Riemann convalesced in Italy, and for the rest of his life travelled between home and southern Italy, seeking a full recovery that never came. His daughter, Ida, was born in Pisa, 1863. Early in 1866, Riemann was named a foreign member of the Berlin Academy. In March 1866, he became a member of the French Academy of Sciences, and in June, he was elected to the Royal Society of London. He worked when his strength allowed him to until his last day, studying the mechanics of the inner ear’s workings. Riemann died July 20, 1866 in Selasca, Lake Maggiore. He was buried in the village of Boganzola.
Impact
Non-Euclidian geometry, relatively new in the nineteenth century, was not immediately accepted in academic communities during Riemann’s era. Riemann observed that the Cartesian plane, comparable to a piece of paper, was not truly flat. When observed in minute detail, the Cartesian plane is a jumble of complex planes, and Riemann was fascinated with the mathematics of these tiny spaces. This was a revolutionary contrast to Euclid, and many academics became angry when Riemann challenged time-treasured theories. Riemann’s theories were called curious and absurd. However, they changed existing knowledge of geometry and space from flat and limited to infinite and point-crammed, making more knowledge of these spaces and geometries accessible to geometers. Riemann’s definition of curvature presaged Einstein’s theory of relativity.

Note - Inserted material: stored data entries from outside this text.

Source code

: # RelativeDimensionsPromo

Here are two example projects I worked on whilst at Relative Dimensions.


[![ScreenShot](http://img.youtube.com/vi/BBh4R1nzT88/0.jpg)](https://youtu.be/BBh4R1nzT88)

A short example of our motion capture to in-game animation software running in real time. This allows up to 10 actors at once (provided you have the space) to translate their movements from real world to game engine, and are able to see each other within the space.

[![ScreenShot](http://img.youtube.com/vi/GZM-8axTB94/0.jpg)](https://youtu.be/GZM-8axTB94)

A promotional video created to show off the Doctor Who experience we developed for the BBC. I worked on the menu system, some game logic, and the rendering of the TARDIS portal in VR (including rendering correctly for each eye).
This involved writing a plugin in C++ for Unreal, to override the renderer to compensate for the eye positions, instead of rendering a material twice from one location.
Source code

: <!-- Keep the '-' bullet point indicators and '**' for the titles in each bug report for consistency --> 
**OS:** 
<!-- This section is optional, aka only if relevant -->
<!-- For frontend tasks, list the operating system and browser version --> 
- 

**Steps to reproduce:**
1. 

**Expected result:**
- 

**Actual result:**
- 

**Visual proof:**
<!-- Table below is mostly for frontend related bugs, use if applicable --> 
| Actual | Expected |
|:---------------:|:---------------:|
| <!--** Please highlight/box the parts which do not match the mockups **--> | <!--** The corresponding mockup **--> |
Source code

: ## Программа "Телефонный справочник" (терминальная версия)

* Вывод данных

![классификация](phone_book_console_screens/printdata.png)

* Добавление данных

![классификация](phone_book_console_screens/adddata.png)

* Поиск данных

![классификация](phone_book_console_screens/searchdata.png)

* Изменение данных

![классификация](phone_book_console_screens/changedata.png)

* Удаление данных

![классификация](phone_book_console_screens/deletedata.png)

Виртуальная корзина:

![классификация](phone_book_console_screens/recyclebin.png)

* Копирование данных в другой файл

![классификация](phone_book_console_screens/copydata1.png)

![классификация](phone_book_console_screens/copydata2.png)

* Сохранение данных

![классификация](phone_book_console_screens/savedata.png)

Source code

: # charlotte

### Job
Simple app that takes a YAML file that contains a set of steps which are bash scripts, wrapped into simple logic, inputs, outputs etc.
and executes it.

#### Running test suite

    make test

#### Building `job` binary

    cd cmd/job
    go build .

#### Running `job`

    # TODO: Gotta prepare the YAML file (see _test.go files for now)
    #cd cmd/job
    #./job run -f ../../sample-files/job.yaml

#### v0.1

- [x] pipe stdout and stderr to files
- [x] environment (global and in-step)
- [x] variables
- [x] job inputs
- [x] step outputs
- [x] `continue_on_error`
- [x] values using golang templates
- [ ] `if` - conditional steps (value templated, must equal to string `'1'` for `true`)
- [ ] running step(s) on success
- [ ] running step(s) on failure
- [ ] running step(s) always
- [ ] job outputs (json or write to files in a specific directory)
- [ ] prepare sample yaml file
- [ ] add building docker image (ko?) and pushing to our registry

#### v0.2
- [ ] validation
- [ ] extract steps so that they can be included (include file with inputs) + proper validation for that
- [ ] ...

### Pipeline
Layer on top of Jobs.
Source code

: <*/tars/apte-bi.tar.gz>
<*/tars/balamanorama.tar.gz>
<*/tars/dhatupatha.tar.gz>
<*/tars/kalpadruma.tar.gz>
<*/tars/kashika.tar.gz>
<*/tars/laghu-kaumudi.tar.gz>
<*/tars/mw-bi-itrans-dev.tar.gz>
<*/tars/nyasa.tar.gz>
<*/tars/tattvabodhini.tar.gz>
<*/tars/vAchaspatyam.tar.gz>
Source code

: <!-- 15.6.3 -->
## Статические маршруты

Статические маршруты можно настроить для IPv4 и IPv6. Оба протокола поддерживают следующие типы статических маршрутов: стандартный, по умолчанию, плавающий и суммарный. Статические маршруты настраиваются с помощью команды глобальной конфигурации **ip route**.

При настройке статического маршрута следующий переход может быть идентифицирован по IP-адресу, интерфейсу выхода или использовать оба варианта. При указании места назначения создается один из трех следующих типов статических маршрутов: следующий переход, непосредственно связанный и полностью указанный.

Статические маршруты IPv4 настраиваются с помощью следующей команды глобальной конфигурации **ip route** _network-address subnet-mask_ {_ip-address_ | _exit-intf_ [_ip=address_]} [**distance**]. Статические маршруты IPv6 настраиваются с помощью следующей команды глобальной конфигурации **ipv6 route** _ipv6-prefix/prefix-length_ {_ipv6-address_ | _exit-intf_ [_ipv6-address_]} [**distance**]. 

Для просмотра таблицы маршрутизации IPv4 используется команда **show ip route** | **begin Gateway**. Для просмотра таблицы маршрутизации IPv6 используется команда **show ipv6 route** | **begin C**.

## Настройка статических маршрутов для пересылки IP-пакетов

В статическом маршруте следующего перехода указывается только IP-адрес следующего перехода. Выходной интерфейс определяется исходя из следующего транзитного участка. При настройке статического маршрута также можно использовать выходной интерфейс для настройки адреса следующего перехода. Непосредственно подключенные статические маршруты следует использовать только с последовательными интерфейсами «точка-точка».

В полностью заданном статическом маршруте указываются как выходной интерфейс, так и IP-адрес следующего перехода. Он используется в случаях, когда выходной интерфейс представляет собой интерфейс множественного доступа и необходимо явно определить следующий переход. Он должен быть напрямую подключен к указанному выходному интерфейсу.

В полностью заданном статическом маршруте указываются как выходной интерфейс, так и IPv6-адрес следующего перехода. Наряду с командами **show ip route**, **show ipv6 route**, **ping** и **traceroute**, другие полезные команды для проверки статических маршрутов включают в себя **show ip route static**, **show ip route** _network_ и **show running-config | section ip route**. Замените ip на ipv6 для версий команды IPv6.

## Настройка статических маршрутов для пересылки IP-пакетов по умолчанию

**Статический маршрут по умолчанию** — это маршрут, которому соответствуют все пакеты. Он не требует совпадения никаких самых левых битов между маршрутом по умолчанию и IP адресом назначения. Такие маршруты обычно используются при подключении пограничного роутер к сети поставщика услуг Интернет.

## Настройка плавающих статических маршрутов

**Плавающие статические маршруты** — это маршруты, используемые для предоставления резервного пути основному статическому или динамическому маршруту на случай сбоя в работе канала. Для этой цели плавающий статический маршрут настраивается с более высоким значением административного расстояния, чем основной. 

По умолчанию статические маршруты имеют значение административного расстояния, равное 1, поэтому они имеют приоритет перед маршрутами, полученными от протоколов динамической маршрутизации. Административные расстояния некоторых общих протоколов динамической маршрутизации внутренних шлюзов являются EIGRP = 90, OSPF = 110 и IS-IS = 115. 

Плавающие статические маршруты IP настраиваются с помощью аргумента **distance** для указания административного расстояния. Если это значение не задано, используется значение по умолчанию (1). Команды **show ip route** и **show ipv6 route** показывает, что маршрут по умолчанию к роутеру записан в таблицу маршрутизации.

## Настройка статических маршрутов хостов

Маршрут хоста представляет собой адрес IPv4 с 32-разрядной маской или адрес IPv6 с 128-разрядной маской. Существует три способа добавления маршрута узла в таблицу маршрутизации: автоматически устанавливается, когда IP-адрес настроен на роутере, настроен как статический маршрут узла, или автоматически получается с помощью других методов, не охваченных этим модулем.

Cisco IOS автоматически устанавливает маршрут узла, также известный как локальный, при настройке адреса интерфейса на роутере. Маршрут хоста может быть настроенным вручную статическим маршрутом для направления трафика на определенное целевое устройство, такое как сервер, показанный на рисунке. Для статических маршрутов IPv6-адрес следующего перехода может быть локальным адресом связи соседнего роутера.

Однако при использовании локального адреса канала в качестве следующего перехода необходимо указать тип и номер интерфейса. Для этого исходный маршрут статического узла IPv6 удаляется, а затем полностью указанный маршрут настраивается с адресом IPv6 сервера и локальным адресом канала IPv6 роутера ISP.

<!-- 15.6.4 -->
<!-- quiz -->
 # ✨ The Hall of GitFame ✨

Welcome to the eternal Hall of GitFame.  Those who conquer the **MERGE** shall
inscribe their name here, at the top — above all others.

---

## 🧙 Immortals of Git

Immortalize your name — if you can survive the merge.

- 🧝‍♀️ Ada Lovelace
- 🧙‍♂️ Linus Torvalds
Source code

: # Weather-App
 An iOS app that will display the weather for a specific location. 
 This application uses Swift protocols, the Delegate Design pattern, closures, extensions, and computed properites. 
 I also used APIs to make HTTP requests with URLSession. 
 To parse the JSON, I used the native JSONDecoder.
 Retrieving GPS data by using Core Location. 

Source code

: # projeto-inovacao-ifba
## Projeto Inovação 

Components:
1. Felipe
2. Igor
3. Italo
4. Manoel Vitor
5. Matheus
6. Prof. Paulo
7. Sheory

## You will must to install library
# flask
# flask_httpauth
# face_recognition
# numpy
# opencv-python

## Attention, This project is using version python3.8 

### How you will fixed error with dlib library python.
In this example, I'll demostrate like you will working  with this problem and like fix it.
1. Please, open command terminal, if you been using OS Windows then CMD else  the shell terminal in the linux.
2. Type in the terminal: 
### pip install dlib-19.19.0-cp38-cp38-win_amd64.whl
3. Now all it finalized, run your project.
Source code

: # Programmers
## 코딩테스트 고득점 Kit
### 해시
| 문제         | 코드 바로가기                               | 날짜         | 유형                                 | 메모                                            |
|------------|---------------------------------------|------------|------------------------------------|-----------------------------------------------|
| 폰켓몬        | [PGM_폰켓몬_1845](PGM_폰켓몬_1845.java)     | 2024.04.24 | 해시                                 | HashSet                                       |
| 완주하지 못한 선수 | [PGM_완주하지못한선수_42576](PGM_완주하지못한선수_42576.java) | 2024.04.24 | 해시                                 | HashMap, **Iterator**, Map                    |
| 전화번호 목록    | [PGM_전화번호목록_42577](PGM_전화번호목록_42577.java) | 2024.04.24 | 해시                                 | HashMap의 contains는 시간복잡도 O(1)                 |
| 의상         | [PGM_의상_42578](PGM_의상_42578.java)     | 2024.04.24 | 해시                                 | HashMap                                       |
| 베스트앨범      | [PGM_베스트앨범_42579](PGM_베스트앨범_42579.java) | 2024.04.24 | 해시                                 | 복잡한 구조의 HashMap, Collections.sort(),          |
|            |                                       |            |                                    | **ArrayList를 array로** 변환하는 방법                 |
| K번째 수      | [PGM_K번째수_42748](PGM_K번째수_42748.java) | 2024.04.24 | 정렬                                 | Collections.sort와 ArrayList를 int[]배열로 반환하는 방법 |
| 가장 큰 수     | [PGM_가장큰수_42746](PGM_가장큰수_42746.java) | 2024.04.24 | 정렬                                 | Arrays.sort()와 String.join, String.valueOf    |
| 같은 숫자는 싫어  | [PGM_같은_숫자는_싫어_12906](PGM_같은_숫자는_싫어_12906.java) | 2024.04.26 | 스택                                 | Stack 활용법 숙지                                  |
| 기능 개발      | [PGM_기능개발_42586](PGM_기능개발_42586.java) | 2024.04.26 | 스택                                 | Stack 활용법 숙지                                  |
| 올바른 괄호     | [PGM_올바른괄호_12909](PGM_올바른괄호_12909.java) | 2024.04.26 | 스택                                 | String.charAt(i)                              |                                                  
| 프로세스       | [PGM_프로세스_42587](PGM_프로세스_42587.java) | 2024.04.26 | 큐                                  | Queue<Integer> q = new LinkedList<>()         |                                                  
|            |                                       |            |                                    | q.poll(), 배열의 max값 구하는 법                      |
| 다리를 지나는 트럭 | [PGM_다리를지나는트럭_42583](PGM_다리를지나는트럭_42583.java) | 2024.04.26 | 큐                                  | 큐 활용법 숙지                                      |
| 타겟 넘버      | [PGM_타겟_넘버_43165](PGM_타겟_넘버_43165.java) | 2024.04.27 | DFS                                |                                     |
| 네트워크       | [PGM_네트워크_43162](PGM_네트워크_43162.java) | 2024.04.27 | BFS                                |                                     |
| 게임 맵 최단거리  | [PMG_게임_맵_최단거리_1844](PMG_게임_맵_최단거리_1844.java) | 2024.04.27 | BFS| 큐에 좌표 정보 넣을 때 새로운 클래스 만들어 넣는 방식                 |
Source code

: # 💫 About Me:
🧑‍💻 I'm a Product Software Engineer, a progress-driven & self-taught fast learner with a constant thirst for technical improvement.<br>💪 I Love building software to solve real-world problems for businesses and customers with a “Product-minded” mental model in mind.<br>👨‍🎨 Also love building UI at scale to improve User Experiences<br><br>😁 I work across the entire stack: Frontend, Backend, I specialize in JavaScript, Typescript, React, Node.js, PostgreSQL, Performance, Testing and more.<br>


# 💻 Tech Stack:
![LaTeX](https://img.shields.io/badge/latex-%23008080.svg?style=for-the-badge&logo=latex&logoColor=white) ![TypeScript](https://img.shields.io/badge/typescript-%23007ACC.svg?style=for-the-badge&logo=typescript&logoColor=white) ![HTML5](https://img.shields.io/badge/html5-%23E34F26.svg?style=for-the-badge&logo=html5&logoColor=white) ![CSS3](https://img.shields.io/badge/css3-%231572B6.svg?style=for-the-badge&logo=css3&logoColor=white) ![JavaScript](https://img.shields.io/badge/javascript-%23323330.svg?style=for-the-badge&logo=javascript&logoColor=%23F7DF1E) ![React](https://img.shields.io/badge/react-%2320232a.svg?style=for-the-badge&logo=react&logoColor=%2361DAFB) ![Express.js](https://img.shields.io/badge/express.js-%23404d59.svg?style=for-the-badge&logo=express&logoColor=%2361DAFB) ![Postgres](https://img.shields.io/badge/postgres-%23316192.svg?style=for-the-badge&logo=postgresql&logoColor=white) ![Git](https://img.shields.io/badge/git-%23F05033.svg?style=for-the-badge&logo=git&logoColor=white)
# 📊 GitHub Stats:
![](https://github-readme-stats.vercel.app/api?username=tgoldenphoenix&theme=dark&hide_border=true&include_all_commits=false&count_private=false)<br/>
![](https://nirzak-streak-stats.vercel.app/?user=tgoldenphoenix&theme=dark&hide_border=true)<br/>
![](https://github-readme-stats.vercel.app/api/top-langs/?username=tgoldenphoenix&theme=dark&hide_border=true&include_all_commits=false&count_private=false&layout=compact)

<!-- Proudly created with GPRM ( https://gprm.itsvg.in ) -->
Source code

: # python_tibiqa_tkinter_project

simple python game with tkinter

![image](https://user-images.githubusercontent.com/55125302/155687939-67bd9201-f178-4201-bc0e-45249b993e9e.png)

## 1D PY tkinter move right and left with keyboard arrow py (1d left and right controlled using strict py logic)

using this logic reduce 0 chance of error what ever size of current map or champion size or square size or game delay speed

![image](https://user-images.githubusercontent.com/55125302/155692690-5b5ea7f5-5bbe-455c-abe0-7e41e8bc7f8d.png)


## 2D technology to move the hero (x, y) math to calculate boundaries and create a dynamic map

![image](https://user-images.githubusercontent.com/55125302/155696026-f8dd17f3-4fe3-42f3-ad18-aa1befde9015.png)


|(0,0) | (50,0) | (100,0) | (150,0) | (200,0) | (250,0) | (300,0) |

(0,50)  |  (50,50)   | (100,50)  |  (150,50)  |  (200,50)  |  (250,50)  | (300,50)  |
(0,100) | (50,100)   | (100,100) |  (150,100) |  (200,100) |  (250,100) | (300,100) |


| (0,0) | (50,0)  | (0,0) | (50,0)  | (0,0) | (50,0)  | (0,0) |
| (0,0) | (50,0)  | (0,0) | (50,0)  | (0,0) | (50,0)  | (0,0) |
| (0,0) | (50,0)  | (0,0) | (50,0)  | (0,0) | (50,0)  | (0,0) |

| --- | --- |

Much more productive research has been done in the wake of almost everything Riemann developed. His flair was for making connections among things that seemed disparate at the time, but which now are taken for granted. For example, before Riemann, math and physics were distinctly separate fields, with empirical research heavy on the physics side, and the possibility of pure research tempting on the other. Today, the two fields are deeply interlinked. Riemann’s scope of genius was fostered no doubt by his wide-ranging studies in mathematics, philosophy, physics, electricity, gravity, the human ear, theology, and language. His so-called Riemann surfaces are widely considered the most productive and influential of his scientific contributions.
Bibliography
Jost, Jürgen. Riemann Geometry and Geometric Analysis. 5th ed. Berlin: Springer, 2008. Print. Presents Riemannian geometry from the vantage point of Einstein’s theory of general relativity. Includes a discussion of quantum field theory.
Knoebel, Arthur, et al. Mathematical Masterpieces: Further Chronicles by the Explorers. New York: Springer, 2007. Print. Reviews mathematical histories of discrete/continuous algorithms, curvature, and number history. Each section contains reproductions of primary documents and concludes with problems to solve.
Odifreddi, Piergiorgio. The Mathematical Century: The 30 Greatest Problems of the Last 100 Years. Trans. Arturo Sangalli. Princeton: Princeton UP, 2004. Print. Presents a review of the work of mathematician David Hilbert, whose work utilizes Riemannian geometry.